Crucially, the microgel droplets fabricated with UQ-Surf technology do not require harsh chemical treatments to make them viable for clinical use, better protecting the sensitive cargo inside.

“The level of control you get with traditional microgel droplets usually comes at a cost – the potential contamination of the living material you’re working with,” Dr Qiao said.

“UQ-Surf removes this risk, because we don’t need harmful chemical demulsifiers or additional processing steps to recover encapsulated microgels.

 Making Waves in Regenerative Medicine
UQ-Surf droplets

“We only need to change the temperature.”

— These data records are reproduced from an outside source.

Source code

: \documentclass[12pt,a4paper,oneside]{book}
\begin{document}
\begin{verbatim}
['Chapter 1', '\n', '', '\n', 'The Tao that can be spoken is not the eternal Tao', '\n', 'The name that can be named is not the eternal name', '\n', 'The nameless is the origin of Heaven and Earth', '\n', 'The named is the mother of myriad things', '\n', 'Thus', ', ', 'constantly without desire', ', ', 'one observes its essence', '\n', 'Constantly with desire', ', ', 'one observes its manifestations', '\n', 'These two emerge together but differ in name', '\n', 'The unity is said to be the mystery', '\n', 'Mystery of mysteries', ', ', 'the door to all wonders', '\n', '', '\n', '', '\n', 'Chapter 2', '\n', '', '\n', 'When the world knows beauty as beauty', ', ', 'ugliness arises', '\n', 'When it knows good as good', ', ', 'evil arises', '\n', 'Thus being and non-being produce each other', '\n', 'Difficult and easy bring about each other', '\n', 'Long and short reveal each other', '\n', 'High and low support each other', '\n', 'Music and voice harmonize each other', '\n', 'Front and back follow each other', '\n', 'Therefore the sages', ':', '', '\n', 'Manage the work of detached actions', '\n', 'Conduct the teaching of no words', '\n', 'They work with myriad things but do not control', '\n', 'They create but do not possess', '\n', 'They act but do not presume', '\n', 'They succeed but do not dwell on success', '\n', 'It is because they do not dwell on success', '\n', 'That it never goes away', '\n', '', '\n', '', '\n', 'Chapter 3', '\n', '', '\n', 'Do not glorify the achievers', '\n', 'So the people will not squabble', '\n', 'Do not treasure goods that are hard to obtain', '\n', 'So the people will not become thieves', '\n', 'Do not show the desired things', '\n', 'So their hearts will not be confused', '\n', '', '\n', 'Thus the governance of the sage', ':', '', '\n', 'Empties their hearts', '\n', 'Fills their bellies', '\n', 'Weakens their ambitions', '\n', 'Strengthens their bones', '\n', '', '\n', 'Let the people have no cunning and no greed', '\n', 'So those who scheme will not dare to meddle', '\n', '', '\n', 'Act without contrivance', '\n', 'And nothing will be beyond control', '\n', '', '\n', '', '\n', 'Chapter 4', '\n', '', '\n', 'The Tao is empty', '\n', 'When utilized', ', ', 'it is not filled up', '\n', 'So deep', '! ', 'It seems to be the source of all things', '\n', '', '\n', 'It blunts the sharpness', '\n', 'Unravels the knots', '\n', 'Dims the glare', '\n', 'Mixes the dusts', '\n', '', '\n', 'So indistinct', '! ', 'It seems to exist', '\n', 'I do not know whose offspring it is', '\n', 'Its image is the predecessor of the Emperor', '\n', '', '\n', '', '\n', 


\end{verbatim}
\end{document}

Dr Qiao said UQ-Surf had the potential to support a diverse range of biomedical applications, including 3D in vitro models for drug screening, targeted delivery of drugs, cells and genes, and advancements in tissue engineering.

The technology has been patented through UQ commercialisation company UniQuest and has already been deployed in the lab, showcasing its market potential.

“The global microfluidics market is projected to reach $US41.6 billion ($64.2 billion) by 2028, nearly double what it was in 2023,” Dr Qiao said.

“Our aim is to play a role in this growth.”

This research was published in Advanced Materials Interfaces on 27 May 2025 and included input from AIBN colleagues Professor Tom Davis, Xiangke Li, Dr Helen Forgham, Qiuren Shen, and Dr Liwen Zhang, as well as researchers from the UQ School of Mechanical and Mining Engineering, Brisbane-based biotech Gelomics, the University of Adelaide, and the National University of Singapore.

Want to learn more about this story or how you can partner with AIBN on ground-breaking research?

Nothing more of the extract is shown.